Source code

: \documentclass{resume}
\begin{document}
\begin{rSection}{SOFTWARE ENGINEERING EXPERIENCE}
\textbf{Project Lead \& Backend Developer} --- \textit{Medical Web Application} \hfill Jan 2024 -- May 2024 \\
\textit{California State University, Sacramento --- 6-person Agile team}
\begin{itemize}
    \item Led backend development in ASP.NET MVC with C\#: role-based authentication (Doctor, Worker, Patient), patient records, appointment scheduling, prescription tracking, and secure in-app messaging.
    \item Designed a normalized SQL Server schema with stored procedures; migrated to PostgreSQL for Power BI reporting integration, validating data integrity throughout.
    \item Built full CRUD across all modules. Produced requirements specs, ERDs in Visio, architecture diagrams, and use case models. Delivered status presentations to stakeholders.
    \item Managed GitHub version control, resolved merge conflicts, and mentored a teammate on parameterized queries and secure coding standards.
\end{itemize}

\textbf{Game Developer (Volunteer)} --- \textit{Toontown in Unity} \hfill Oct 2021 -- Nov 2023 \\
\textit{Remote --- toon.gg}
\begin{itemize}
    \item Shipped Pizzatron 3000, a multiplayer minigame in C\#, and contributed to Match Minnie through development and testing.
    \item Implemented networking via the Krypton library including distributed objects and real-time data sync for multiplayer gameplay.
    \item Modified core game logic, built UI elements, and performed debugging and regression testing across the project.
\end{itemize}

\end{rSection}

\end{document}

-- -- --

## TASK DESCRIPTION
Copy out exactly the lines running from the line with "for multiplayer gameplay." to the end of the records, inclusive.

## TASK OUTPUT
    \item Implemented networking via the Krypton library including distributed objects and real-time data sync for multiplayer gameplay.
    \item Modified core game logic, built UI elements, and performed debugging and regression testing across the project.
\end{itemize}

\end{rSection}

\end{document}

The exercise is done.